ドラマ「JIN -仁-」。コロナ禍において思うことは、後々迄伝えたいと思う名作だということです。名場面や名セリフが多いのですが、中でも橘咲さんの「どうか、南方仁という方に、傷つくことが多いあのお方に、誰よりも幸せな、今度はだれよりも幸せな未来を与えて差しあげて下さい」の台詞は凄いと思います。自分のことよりも南方先生の幸せを願う気持ちがストレートに伝わってきます。ドラマの中の台詞ですが、それで終わらせてはいけないように思います。

こちらの言葉も胸に刻みたい言葉です。「今この時代を私たちが生きていけるのは、それぞれの先祖が戦争とか辛い時を必死に生きぬいてくれたから。だから、今を大事に生きなくちゃいけない」。

ドラマの時代は江戸ですが、その時代から現代までつながっている価値がある。それは人を思いやる心と使命感だと思います。日本人が持っている「人のために尽くす」。そして命の重みが現代よりも重くなかった時代において「自分の命を賭けた行動によって命の大切さを伝える」こと。

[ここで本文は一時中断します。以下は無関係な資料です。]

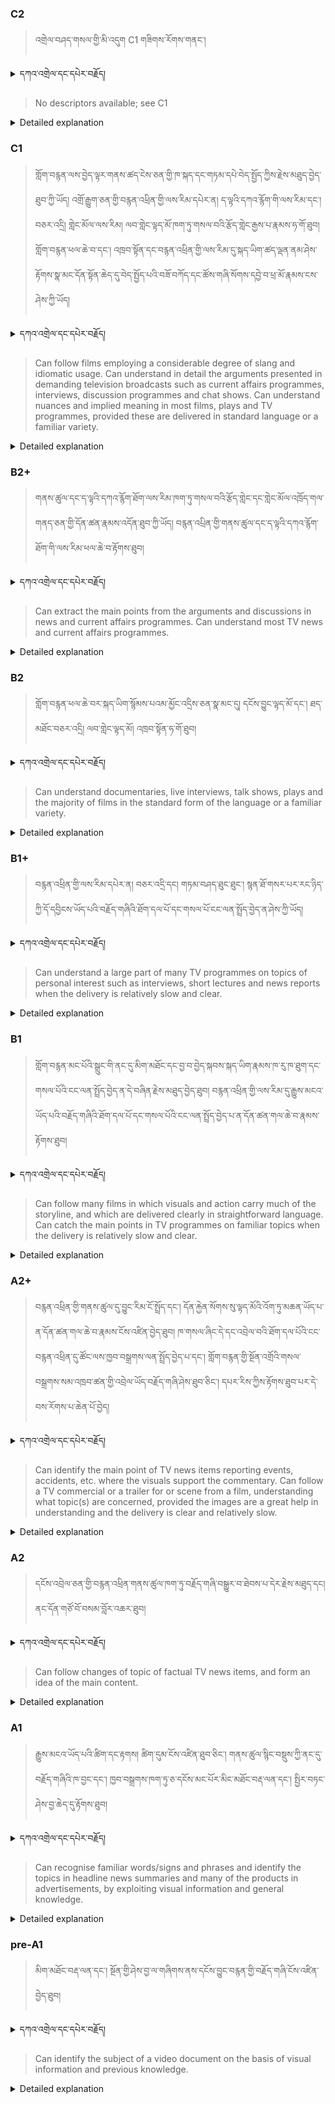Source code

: ### C2
<!-- panels:start -->
<!-- div:left-panel -->

> འགྲེལ་བཤད་གསལ་གྱི་མི་འདུག C1 གཟིགས་རོགས་གནང་། 




<details>
  <summary>དཀའ་འགྲེལ་དང་དཔེར་བརྗོད།</summary>

...
</details>


<!-- div:right-panel -->

> No descriptors available; see C1




<details>

  <summary>Detailed explanation</summary>

...

</details>

<!-- panels:end -->




### C1
<!-- panels:start -->
<!-- div:left-panel -->

>  གློག་བརྙན་ལས་བྱེད་ལྟར་གནས་ཚད་ངེས་ཅན་གྱི་ཁ་སྐད་དང་གཏམ་དཔེ་བེད་སྤྱོད་ཀྱིས་རྗེས་མཐུད་བྱེད་ཐུབ་ཀྱི་ཡོད།
འགྲོ་རྒྱུག་ཅན་གྱི་བརྙན་འཕྲིན་གྱི་ལས་རིམ་དཔེར་ན། ད་ལྟའི་དཀའ་རྙོག་གི་ལས་རིམ་དང་། བཅར་འདྲི། གླེང་མོལ་ལས་རིམ། ལབ་གླེང་ལྟད་མོ་ཁག་ཏུ་གསལ་བའི་རྩོད་གླེང་རྒྱས་པ་རྣམས་ཧ་གོ་ཐུབ།
གློག་བརྙན་ཕལ་ཆེ་བ་དང་། འཁྲབ་སྟོན་དང་བརྙན་འཕྲིན་གྱི་ལས་རིམ་དུ་སྐད་ཡིག་ཚད་ལྡན་ནམ་ཤེས་རྟོགས་སྣ་མང་དོན་སྟོན་ཆེད་དུ་བེད་སྤྱོད་པའི་བཟོ་བཀོད་དང་ཚོས་གཞི་སོགས་དབྱེ་བ་ཕྲ་མོ་རྣམས་ངས་ཤེས་ཀྱི་ཡོད། 



<details>
  <summary>དཀའ་འགྲེལ་དང་དཔེར་བརྗོད།</summary>

བདག་གིས་དེ་ལྷག་ཏུ་སྟབས་བདེའི་ཆ་ཤས་སུ་དབྱེ་རུ་བཅུག་པ་སྟེ།

1.སྐད་ཆ་དྭངས་ཤིང་གསལ་བ་སྟེ། འདིས་ཁྱོད་ཀྱིས་གོ་བདེ་ཤེས་སླ་བའི་ཐབས་ལ་བརྟེན་ནས་བཤད་ཆོག་པ་དང་འབྲི་ཆོག་པ་མཚོན་ ཁྱེད་ཀྱིས་དོན་སྙིང་ལྡན་པའི་ཚིག་བཀོལ་ནས་ཉན་མཁན་དང་ཀློག་པ་པོ་རྣམས་ལ་མཚོན་ན་རྙོག་འཛིང་ཆེན་པོ་མེད།
དཔེ་མཚོན་འདི་ལྟར། "དེ་རིང་གི་ནམ་མཁའ་ཧ་ཅང་སྔོ་"ཞེས་པ་ནི་སྟབས་བདེ་ཞིང་གསལ་བའི་ཚིག་གྲུབ་ཤིག་རེད།
</details>

<!-- div:right-panel -->

>Can follow films employing a considerable degree of slang and idiomatic usage.
Can understand in detail the arguments presented in demanding television broadcasts such as current affairs programmes, interviews, discussion programmes and chat shows.
Can understand nuances and implied meaning in most films, plays and TV programmes, provided these are delivered in standard language or a familiar variety.




<details>

  <summary>Detailed explanation</summary>

The person has the ability to comprehend films that utilize a significant amount of slang and idiomatic expressions. They can follow the dialogue and understand the intended meaning even when these informal language elements are used.

They can also understand the arguments presented in demanding television broadcasts, including current affairs programs, interviews, discussions, and chat shows. They have the capacity to grasp the details and nuances of these programs, comprehending the points being made and the depth of the discussions.

Furthermore, they can understand the subtleties and implied meanings in most films, plays, and TV programs, as long as they are presented in standard language or a familiar variety. They are able to pick up on the hidden messages, implications, and finer details of the content when it is delivered in a more common or recognizable form of language.

Overall, their language comprehension skills allow them to understand and appreciate a wide range of audiovisual content, including films, plays, and television programs, as long as they are presented in standard or familiar language forms.

</details>

<!-- panels:end -->




### B2+
<!-- panels:start -->
<!-- div:left-panel -->

> གནས་ཚུལ་དང་ད་ལྟའི་དཀའ་རྙོག་ཐོག་ལས་རིམ་ཁག་ཏུ་གསལ་བའི་རྩོད་གླེང་དང་གླེང་མོལ་འཁྲོད་གལ་གནད་ཅན་གྱི་དོན་ཚན་རྣམས་འདོན་ཐུབ་ཀྱི་ཡོད།
བརྙན་འཔྲིན་གྱི་གནས་ཚུལ་དང་ད་ལྟའི་དཀའ་རྙོག་ཐོག་གི་ལས་རིམ་ཕལ་ཆེ་བ་རྟོགས་ཐུབ། 



<details>
  <summary>དཀའ་འགྲེལ་དང་དཔེར་བརྗོད།</summary>

བདག་གིས་དེ་ལྷག་ཏུ་སྟབས་བདེའི་ཆ་ཤས་སུ་དབྱེ་རུ་བཅུག་པ་སྟེ།

1.སྐད་ཆ་དྭངས་ཤིང་གསལ་བ་སྟེ། འདིས་ཁྱོད་ཀྱིས་གོ་བདེ་ཤེས་སླ་བའི་ཐབས་ལ་བརྟེན་ནས་བཤད་ཆོག་པ་དང་འབྲི་ཆོག་པ་མཚོན་ ཁྱེད་ཀྱིས་དོན་སྙིང་ལྡན་པའི་ཚིག་བཀོལ་ནས་ཉན་མཁན་དང་ཀློག་པ་པོ་རྣམས་ལ་མཚོན་ན་རྙོག་འཛིང་ཆེན་པོ་མེད།
དཔེ་མཚོན་འདི་ལྟར། "དེ་རིང་གི་ནམ་མཁའ་ཧ་ཅང་སྔོ་"ཞེས་པ་ནི་སྟབས་བདེ་ཞིང་གསལ་བའི་ཚིག་གྲུབ་ཤིག་རེད།
</details>


<!-- div:right-panel -->

>Can extract the main points from the arguments and discussions in news and current affairs programmes.
Can understand most TV news and current affairs programmes.




<details>

  <summary>Detailed explanation</summary>

The person has the ability to extract the main points from arguments and discussions presented in news and current affairs programs. They can comprehend the key arguments and main ideas being presented, allowing them to grasp the central points of the discussions.

Additionally, they can understand the majority of television news and current affairs programs. They have the necessary language skills to comprehend the content, follow the news reports, and understand the discussions and analyses provided in these programs.

Overall, their language comprehension allows them to extract essential information from arguments and discussions, particularly in news and current affairs contexts. They have the ability to understand and follow the majority of television news programs, keeping up with the latest information and discussions on various topics.

</details>

<!-- panels:end -->




### B2
<!-- panels:start -->
<!-- div:left-panel -->

> གློག་བརྙན་ཕལ་ཆེ་བར་སྐད་ཡིག་སྙོམས་པའམ་མྱོང་འདྲིས་ཅན་སྣ་མང་དུ། དངོས་བྱུང་ལྟད་མོ་དང་། ཐད་མཐོང་བཅར་འདྲི། ལབ་གླེང་ལྟད་མོ། འཁྲབ་སྟོན་ཧ་གོ་ཐུབ། 



<details>
  <summary>དཀའ་འགྲེལ་དང་དཔེར་བརྗོད།</summary>

བདག་གིས་དེ་ལྷག་ཏུ་སྟབས་བདེའི་ཆ་ཤས་སུ་དབྱེ་རུ་བཅུག་པ་སྟེ།

1.སྐད་ཆ་དྭངས་ཤིང་གསལ་བ་སྟེ། འདིས་ཁྱོད་ཀྱིས་གོ་བདེ་ཤེས་སླ་བའི་ཐབས་ལ་བརྟེན་ནས་བཤད་ཆོག་པ་དང་འབྲི་ཆོག་པ་མཚོན་ ཁྱེད་ཀྱིས་དོན་སྙིང་ལྡན་པའི་ཚིག་བཀོལ་ནས་ཉན་མཁན་དང་ཀློག་པ་པོ་རྣམས་ལ་མཚོན་ན་རྙོག་འཛིང་ཆེན་པོ་མེད།
དཔེ་མཚོན་འདི་ལྟར། "དེ་རིང་གི་ནམ་མཁའ་ཧ་ཅང་སྔོ་"ཞེས་པ་ནི་སྟབས་བདེ་ཞིང་གསལ་བའི་ཚིག་གྲུབ་ཤིག་རེད།
</details>


<!-- div:right-panel -->

> Can understand documentaries, live interviews, talk shows, plays and the majority of films in the standard form of the language or a familiar variety.



<details>

  <summary>Detailed explanation</summary>

The person has the ability to understand various forms of media content, including documentaries, live interviews, talk shows, plays, and the majority of films. They can comprehend and follow the information and discussions presented in these formats, as long as they are in the standard form of the language or a familiar variety.

Specifically, they have the capacity to understand the content and message conveyed in documentaries, including the factual information and explanations provided. They can comprehend live interviews and talk shows, following the conversations and discussions between the participants. They can also understand the dialogue and plot of plays, allowing them to engage with the theatrical performances. Additionally, they can comprehend the majority of films, grasping the storyline, dialogue, and overall message when the language used is in a standard or familiar form.

Overall, their language skills enable them to understand and appreciate a wide range of media content, including documentaries, live interviews, talk shows, plays, and most films, as long as they are presented in the standard language form or a familiar variety.

</details>

<!-- panels:end -->






### B1+
<!-- panels:start -->
<!-- div:left-panel -->

> བརྙན་འཕྲིན་གྱི་ལས་རིམ་དཔེར་ན། བཅར་འདྲི་དང། གཏམ་བཤད་ཐུང་ཐུང་། སྙན་ཐོ་གསར་པར་རང་ཉིད་ཀྱི་དོ་དབྱིངས་ཡོད་པའི་བརྗོད་གཞིའི་ཐོག་དལ་པོ་དང་གསལ་པོ་ངང་ལན་སྤྲོད་བྱེད་ན་ཤེས་ཀྱི་ཡོད། 



<details>
  <summary>དཀའ་འགྲེལ་དང་དཔེར་བརྗོད།</summary>

བདག་གིས་དེ་ལྷག་ཏུ་སྟབས་བདེའི་ཆ་ཤས་སུ་དབྱེ་རུ་བཅུག་པ་སྟེ།

1.སྐད་ཆ་དྭངས་ཤིང་གསལ་བ་སྟེ། འདིས་ཁྱོད་ཀྱིས་གོ་བདེ་ཤེས་སླ་བའི་ཐབས་ལ་བརྟེན་ནས་བཤད་ཆོག་པ་དང་འབྲི་ཆོག་པ་མཚོན་ ཁྱེད་ཀྱིས་དོན་སྙིང་ལྡན་པའི་ཚིག་བཀོལ་ནས་ཉན་མཁན་དང་ཀློག་པ་པོ་རྣམས་ལ་མཚོན་ན་རྙོག་འཛིང་ཆེན་པོ་མེད།
དཔེ་མཚོན་འདི་ལྟར། "དེ་རིང་གི་ནམ་མཁའ་ཧ་ཅང་སྔོ་"ཞེས་པ་ནི་སྟབས་བདེ་ཞིང་གསལ་བའི་ཚིག་གྲུབ་ཤིག་རེད།
</details>

<!-- div:right-panel -->

> Can understand a large part of many TV programmes on topics of personal interest such as interviews, short lectures and news reports when the delivery is relatively slow and clear.



<details>

  <summary>Detailed explanation</summary>

The person has the ability to understand a significant portion of many television programs that cover topics of personal interest to them. This includes interviews, short lectures, and news reports. They can comprehend the content when the delivery of information is relatively slow and clear.

Specifically, they can follow and understand the discussions and conversations in interviews, extracting meaning from the interactions between participants. They can grasp the main points and ideas presented in short lectures, gaining knowledge and understanding of the topic being discussed. They can also comprehend the information and updates provided in news reports, keeping up with current events when the delivery of information is at a slower pace and clearly articulated.

Overall, their language comprehension skills enable them to understand a considerable portion of television programs that align with their personal interests. They can engage with the content, follow discussions, and extract meaning from interviews, short lectures, and news reports, especially when the delivery is slower and delivered in a clear manner.

</details>

<!-- panels:end -->

### B1
<!-- panels:start -->
<!-- div:left-panel -->

> གློག་བརྙན་མང་པོའི་སྒྲུང་གི་ནང་དུ་མིག་མཐོང་དང་བྱ་བ་བྱེད་སྐབས་སྐད་ཡིག་རྣམས་ཁ་རུ་ཁ་ཐུག་དང་གསལ་པོའི་ངང་ལན་སྤྲོད་བྱེད་ན་དེ་བཞིན་རྗེས་མཐུད་བྱེད་ཐུབ། 
བརྙན་འཕྲིན་གྱི་ལས་རིམ་དུ་རྒྱུས་མངའ་ཡོད་པའི་བརྗོད་གཞིའི་ཐོག་དལ་པོ་དང་གསལ་པོའི་ངང་ལན་སྤྲོད་བྱེད་པ་ན་དོན་ཚན་གལ་ཆེ་བ་རྣམས་རྟོགས་ཐུབ།




<details>
  <summary>དཀའ་འགྲེལ་དང་དཔེར་བརྗོད།</summary>

བདག་གིས་དེ་ལྷག་ཏུ་སྟབས་བདེའི་ཆ་ཤས་སུ་དབྱེ་རུ་བཅུག་པ་སྟེ།

1.སྐད་ཆ་དྭངས་ཤིང་གསལ་བ་སྟེ། འདིས་ཁྱོད་ཀྱིས་གོ་བདེ་ཤེས་སླ་བའི་ཐབས་ལ་བརྟེན་ནས་བཤད་ཆོག་པ་དང་འབྲི་ཆོག་པ་མཚོན་ ཁྱེད་ཀྱིས་དོན་སྙིང་ལྡན་པའི་ཚིག་བཀོལ་ནས་ཉན་མཁན་དང་ཀློག་པ་པོ་རྣམས་ལ་མཚོན་ན་རྙོག་འཛིང་ཆེན་པོ་མེད།
དཔེ་མཚོན་འདི་ལྟར། "དེ་རིང་གི་ནམ་མཁའ་ཧ་ཅང་སྔོ་"ཞེས་པ་ནི་སྟབས་བདེ་ཞིང་གསལ་བའི་ཚིག་གྲུབ་ཤིག་རེད།
</details>

<!-- div:right-panel -->

> Can follow many films in which visuals and action carry much of the storyline, and which are delivered clearly in straightforward language.
Can catch the main points in TV programmes on familiar topics when the delivery is relatively slow and clear.




<details>

  <summary>Detailed explanation</summary>

The person has the ability to follow many films where the visuals and actions play a significant role in conveying the storyline. They can understand the main plot and narrative of these films, particularly when they are presented clearly and in straightforward language.

Additionally, they can capture the main points in television programs that cover familiar topics to them. When the delivery of information is relatively slow and clear, they can comprehend the essential ideas and key points being discussed in these programs.

Overall, their language comprehension skills allow them to engage with films that rely heavily on visuals and action to tell the story. They can follow the main plot and narrative, especially when the language used is straightforward and the delivery is clear. Moreover, they can grasp the main points in television programs that cover familiar topics, particularly when the information is presented at a slower pace and in a clear manner.

</details>

<!-- panels:end -->





### A2+
<!-- panels:start -->
<!-- div:left-panel -->

> བརྙན་འཕྲིན་གྱི་གནས་ཚུལ་དུ་བྱུང་རིམ་ངོ་སྤྲོད་དང་། དོན་རྐྱེན་སོགས་སུ་ལྟད་མོའི་འོག་ཏུ་མཆན་ཡོད་པ་ན་དོན་ཚན་གལ་ཆེ་བ་རྣམས་ངོས་འཛིན་བྱེད་ཐུབ། 
ཁ་གསལ་ཞིང་དེ་དང་འབྲེལ་བའི་ཐོག་དལ་པོའི་ངང་བརྙན་འཕྲིན་དུ་ཚོང་ལས་ཁྱབ་བསྒྲགས་ལན་སྤྲོད་བྱེད་པ་དང་། གློག་བརྙན་གྱི་སྔོན་འགྲོའི་གསལ་བསྒྲགས་སམ་འཁྲབ་ཚན་གྱི་འབྲེལ་ཡོད་བརྗོད་གཞི་ཤེས་ཐུབ་ཅིང་། དཔར་རིས་ཀྱིས་རྟོགས་ཐུབ་པར་དེ་བས་རོགས་པ་ཆེན་པོ་བྱེད།

<details>
  <summary>དཀའ་འགྲེལ་དང་དཔེར་བརྗོད།</summary>

བདག་གིས་དེ་ལྷག་ཏུ་སྟབས་བདེའི་ཆ་ཤས་སུ་དབྱེ་རུ་བཅུག་པ་སྟེ།

1.སྐད་ཆ་དྭངས་ཤིང་གསལ་བ་སྟེ། འདིས་ཁྱོད་ཀྱིས་གོ་བདེ་ཤེས་སླ་བའི་ཐབས་ལ་བརྟེན་ནས་བཤད་ཆོག་པ་དང་འབྲི་ཆོག་པ་མཚོན་ ཁྱེད་ཀྱིས་དོན་སྙིང་ལྡན་པའི་ཚིག་བཀོལ་ནས་ཉན་མཁན་དང་ཀློག་པ་པོ་རྣམས་ལ་མཚོན་ན་རྙོག་འཛིང་ཆེན་པོ་མེད།
དཔེ་མཚོན་འདི་ལྟར། "དེ་རིང་གི་ནམ་མཁའ་ཧ་ཅང་སྔོ་"ཞེས་པ་ནི་སྟབས་བདེ་ཞིང་གསལ་བའི་ཚིག་གྲུབ་ཤིག་རེད།
</details>

<!-- div:right-panel -->

> Can identify the main point of TV news items reporting events, accidents, etc. where the visuals support the commentary.
Can follow a TV commercial or a trailer for or scene from a film, understanding what topic(s) are concerned, provided the images are a great help in understanding and the delivery is clear and relatively slow.



<details>

  <summary>Detailed explanation</summary>

The person has the ability to identify the main point of television news items that report events, accidents, and similar occurrences when the visuals presented support the accompanying commentary. They can understand the central message or key information being conveyed, particularly when the visuals assist in providing context and understanding.

Additionally, they can follow a television commercial, trailer, or a scene from a film and understand the topics being addressed. They can grasp the general subject matter or themes being portrayed, especially when the visuals are highly helpful in conveying meaning, and the delivery is clear and relatively slow-paced.

Overall, their language comprehension skills enable them to identify the main point in television news items that rely on visual support to enhance understanding. They can follow and comprehend the central message or information being conveyed. Moreover, they can understand the general topics or themes addressed in television commercials, trailers, or film scenes, particularly when the visuals play a significant role in aiding comprehension, and the delivery is clear and at a relatively slow pace.

</details>

<!-- panels:end -->



### A2
<!-- panels:start -->
<!-- div:left-panel -->

> དངོས་འབྲེལ་ཅན་གྱི་བརྙན་འཕྲིན་གནས་ཚུལ་ཁག་ཏུ་བརྗོད་གཞི་བསྒྱུར་བ་ཐེབས་པ་དེར་རྗེས་མཐུད་དང། ནང་དོན་གཙོ་བོ་བསམ་བློར་འཆར་ཐུབ། 

<details>
  <summary>དཀའ་འགྲེལ་དང་དཔེར་བརྗོད།</summary>

བདག་གིས་དེ་ལྷག་ཏུ་སྟབས་བདེའི་ཆ་ཤས་སུ་དབྱེ་རུ་བཅུག་པ་སྟེ།

1.སྐད་ཆ་དྭངས་ཤིང་གསལ་བ་སྟེ། འདིས་ཁྱོད་ཀྱིས་གོ་བདེ་ཤེས་སླ་བའི་ཐབས་ལ་བརྟེན་ནས་བཤད་ཆོག་པ་དང་འབྲི་ཆོག་པ་མཚོན་ ཁྱེད་ཀྱིས་དོན་སྙིང་ལྡན་པའི་ཚིག་བཀོལ་ནས་ཉན་མཁན་དང་ཀློག་པ་པོ་རྣམས་ལ་མཚོན་ན་རྙོག་འཛིང་ཆེན་པོ་མེད།
དཔེ་མཚོན་འདི་ལྟར། "དེ་རིང་གི་ནམ་མཁའ་ཧ་ཅང་སྔོ་"ཞེས་པ་ནི་སྟབས་བདེ་ཞིང་གསལ་བའི་ཚིག་གྲུབ་ཤིག་རེད།
</details>

<!-- div:right-panel -->

> Can follow changes of topic of factual TV news items, and form an idea of the main content.


<details>

  <summary>Detailed explanation</summary>

The person has the ability to follow changes of topic in factual television news items. They can understand and keep up with shifts in subject matter within the news segment, forming an idea of the main content being presented.

Specifically, they can follow the transitions between different topics covered in the news item. They can grasp the main points and ideas being discussed within each topic, allowing them to form a general understanding of the overall content being presented.

Overall, their language comprehension skills enable them to follow the changes of topic in factual television news items. They can comprehend the main content and ideas discussed within each topic, providing them with an overall understanding of the news segment.

</details>

<!-- panels:end -->




### A1
<!-- panels:start -->
<!-- div:left-panel -->

>རྒྱུས་མངའ་ཡོད་པའི་ཚིག་དང་རྟགས། ཚིག་དུམ་ངོས་འཛིན་ཐུབ་ཅིང་། གནས་ཚུལ་སྙིང་བསྡུས་ཀྱི་ནང་དུ་བརྗོད་གཞིའི་ཁ་བྱང་དང་། ཁྱབ་བསྒྲགས་ཁག་ཏུ་ཅ་དངོས་མང་པོར་མིང་མཐོང་བརྡ་ལན་དང་། སྤྱིར་བཏང་ཤེས་བྱ་ཆེད་དུ་རྟོགས་ཐུབ། 
 
<details>
  <summary>དཀའ་འགྲེལ་དང་དཔེར་བརྗོད།</summary>

བདག་གིས་དེ་ལྷག་ཏུ་སྟབས་བདེའི་ཆ་ཤས་སུ་དབྱེ་རུ་བཅུག་པ་སྟེ།

1.སྐད་ཆ་དྭངས་ཤིང་གསལ་བ་སྟེ། འདིས་ཁྱོད་ཀྱིས་གོ་བདེ་ཤེས་སླ་བའི་ཐབས་ལ་བརྟེན་ནས་བཤད་ཆོག་པ་དང་འབྲི་ཆོག་པ་མཚོན་ ཁྱེད་ཀྱིས་དོན་སྙིང་ལྡན་པའི་ཚིག་བཀོལ་ནས་ཉན་མཁན་དང་ཀློག་པ་པོ་རྣམས་ལ་མཚོན་ན་རྙོག་འཛིང་ཆེན་པོ་མེད།
དཔེ་མཚོན་འདི་ལྟར། "དེ་རིང་གི་ནམ་མཁའ་ཧ་ཅང་སྔོ་"ཞེས་པ་ནི་སྟབས་བདེ་ཞིང་གསལ་བའི་ཚིག་གྲུབ་ཤིག་རེད།
</details>

<!-- div:right-panel -->

> Can recognise familiar words/signs and phrases and identify the topics in headline news summaries and many of the products in advertisements, by exploiting visual information and general knowledge.


<details>

  <summary>Detailed explanation</summary>

The person has the ability to recognize familiar words, signs, and phrases in headline news summaries and advertisements. They can identify the topics being discussed in the news summaries and understand the general message or purpose of many products advertised. They achieve this by leveraging visual information and their general knowledge.

Specifically, they can spot and understand familiar words, signs, and phrases that appear in headline news summaries. They can grasp the main topics or subjects covered in these summaries, allowing them to have a general idea of the news content.

Similarly, when it comes to advertisements, they can recognize familiar words, signs, and phrases used to promote products. They can use visual cues and their existing knowledge to understand the purpose or message of many advertised products.

Overall, their language skills and general knowledge enable them to recognize familiar words, signs, and phrases in headline news summaries and advertisements. They can identify the topics in news summaries and understand the general content and purpose of many advertised products by utilizing visual information and their existing knowledge.

</details>

<!-- panels:end -->




### pre-A1
<!-- panels:start -->
<!-- div:left-panel -->

> མིག་མཐོང་བརྡ་ལན་དང་། སྔོན་གྱི་ཤེས་བྱ་ལ་གཞིགས་ནས་དངོས་བྱུང་བརྙན་གྱི་བརྗོད་གཞི་ངོས་འཛིན་བྱེད་ཐུབ། 

<details>
  <summary>དཀའ་འགྲེལ་དང་དཔེར་བརྗོད།</summary>

བདག་གིས་དེ་ལྷག་ཏུ་སྟབས་བདེའི་ཆ་ཤས་སུ་དབྱེ་རུ་བཅུག་པ་སྟེ།

1.སྐད་ཆ་དྭངས་ཤིང་གསལ་བ་སྟེ། འདིས་ཁྱོད་ཀྱིས་གོ་བདེ་ཤེས་སླ་བའི་ཐབས་ལ་བརྟེན་ནས་བཤད་ཆོག་པ་དང་འབྲི་ཆོག་པ་མཚོན་ ཁྱེད་ཀྱིས་དོན་སྙིང་ལྡན་པའི་ཚིག་བཀོལ་ནས་ཉན་མཁན་དང་ཀློག་པ་པོ་རྣམས་ལ་མཚོན་ན་རྙོག་འཛིང་ཆེན་པོ་མེད།
དཔེ་མཚོན་འདི་ལྟར། "དེ་རིང་གི་ནམ་མཁའ་ཧ་ཅང་སྔོ་"ཞེས་པ་ནི་སྟབས་བདེ་ཞིང་གསལ་བའི་ཚིག་གྲུབ་ཤིག་རེད།
</details>

<!-- div:right-panel -->

> Can identify the subject of a video document on the basis of visual information and previous knowledge.

<details>

  <summary>Detailed explanation</summary>

The person has the ability to identify the subject of a video document by relying on visual information and their previous knowledge. They can determine the topic or subject matter being depicted in the video by observing the visuals presented and drawing upon their existing knowledge.

Specifically, they can analyze and interpret the visual cues, images, and scenes presented in the video document. By leveraging their previous knowledge and understanding of various subjects, they can make informed judgments about the topic being portrayed in the video.

Overall, their observational skills and prior knowledge allow them to identify the subject or topic of a video document. They can decipher the subject matter by closely observing the visual elements and drawing upon their existing knowledge base.

</details>

<!-- panels:end -->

時代は違っても大事にしたい日本人の価値です。

今の時代の日本では命が危険にさらされることは稀ですから「人のために尽くす」ことや「命を賭ける」覚悟を持つ機会はほとんどないと思います。日常の中では真剣勝負の機会も少ないと思います。しかし時に極めて真剣な場面が訪れることがあります。「この機会を逃したら好機は二度と訪れない」日を迎える時、覚悟を決めて取り組む必要があります。それは「この時代を良くしたい」「後に続く時代も良くしたい」などの使命感を持つことで、自分の覚悟を確かめることが出来ます。

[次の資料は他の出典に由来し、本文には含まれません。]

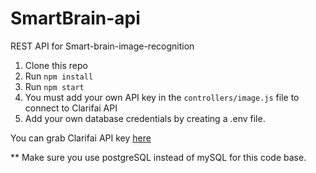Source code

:# SmartBrain-api
REST API for Smart-brain-image-recognition 


1. Clone this repo
2. Run `npm install`
3. Run `npm start`
4. You must add your own API key in the `controllers/image.js` file to connect to Clarifai API
5. Add your own database credentials by creating a .env file.

You can grab Clarifai API key [here](https://www.clarifai.com/)


** Make sure you use postgreSQL instead of mySQL for this code base.

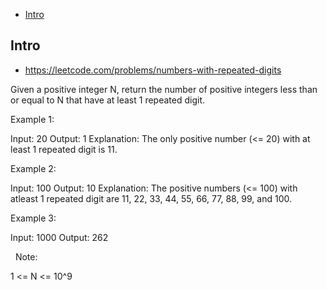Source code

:- [Intro](#intro)

## Intro

- https://leetcode.com/problems/numbers-with-repeated-digits

Given a positive integer N, return the number of positive integers less than or equal to N that have at least 1 repeated digit.
 

Example 1:

Input: 20
Output: 1
Explanation: The only positive number (<= 20) with at least 1 repeated digit is 11.


Example 2:

Input: 100
Output: 10
Explanation: The positive numbers (<= 100) with atleast 1 repeated digit are 11, 22, 33, 44, 55, 66, 77, 88, 99, and 100.


Example 3:

Input: 1000
Output: 262


 
Note:

1 <= N <= 10^9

そこには関わる人に対する疑いや、前に進んで良いのかなどの迷いはなく「やるだけやる」覚悟があるだけです。

この案件に関する打ち合わせの時の話です。「疑っていても仕方ない。今やるべきことをやっておくこと。その時のために準備を進めることが大事です。もしこの案件が進んだ時、私達がやれることをやっておかなければ、この計画が躓くことになるかもしれません。それはできたかもしれない機会を奪うことになるからです。疑うことをしないでやるべきことをやりましょう」という意見がありました。今の覚悟を聞かせてもらったように感じました。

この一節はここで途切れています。